S.R. Praveen of The Hindu praised the film by writing "The themes explored - which in another movie might have been treated in a dark, sombre mood - get an uproariously humorous treatment by film editor-turned-director Abhinav Sunder Nayak and co-writer Vimal Gopalakrishnan.", but criticized the repetitiveness and monotony in certain parts: "The one downside is that in concentrating on one aspect of his personality, we are at times served with scenes that might seem repetitive."
Cris of The News Minute also find the issues related to repetitiveness, even though she is impressed with the performance of actors and dark humour. "Though the film is packed with events, with Mukundan running from one failed scheme to another in the first half, all of it appears to go through a maze that reaches nowhere. The script is not gripping like a thriller and sometimes seems a tad repetitive. It is, however, really interesting and after every few minutes you find a new layer to Mukundan's character - or perhaps one more low that he does not mind sinking into.", she wrote.

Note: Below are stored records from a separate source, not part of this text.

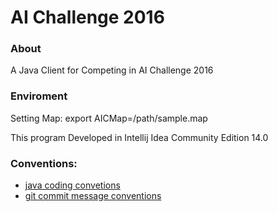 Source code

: # AI Challenge 2016

### About
A Java Client for Competing in AI Challenge 2016

### Enviroment
Setting Map: export AICMap=/path/sample.map

This program Developed in Intellij Idea Community Edition 14.0

### Conventions:
- [java coding convetions](www.oracle.com/technetwork/java/codeconventions-150003.pdf)
- [git commit message conventions](http://chris.beams.io/posts/git-commit/)

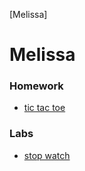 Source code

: [Melissa]

# Melissa



### Homework 
* [tic tac toe](#https://github.com/shiado/tictactoe.git)

### Labs 
* [stop watch](#https://github.com/shiado/Stopwatch.git)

Baradwaj Rangan through Galatta Plus largely commended the film by saying that "Mukundan Unni Associates is a delicious, deadpan, dark comedy, with a superbly cast vineeth sreenivasan."
Vishal Menon from filmcompanion praised the film as "a hilariously twisted black comedy lifted by an equally twisted Vineeth."

In a mixed review from The Times of India, Anjana George criticized the film's narrative as "dull". About the narrative she said, "It does not give one the chills and thrills, a thriller could give or the joy that watching a movie would provide. Instead, it getting boring with Mukundan Unni narrating every aspect of the movie. The complications, overthinking and manipulations are, at times, unbearable." "As the prime focus is on the narcissist Mukundan Unni, it's difficult to look at other characters in depth. The movie has only one perspective and leads nowhere other than the wretched mind of the protagonist.", she added, and concluded by writing "On the whole, the subjective storytelling adapted in the film has not worked well."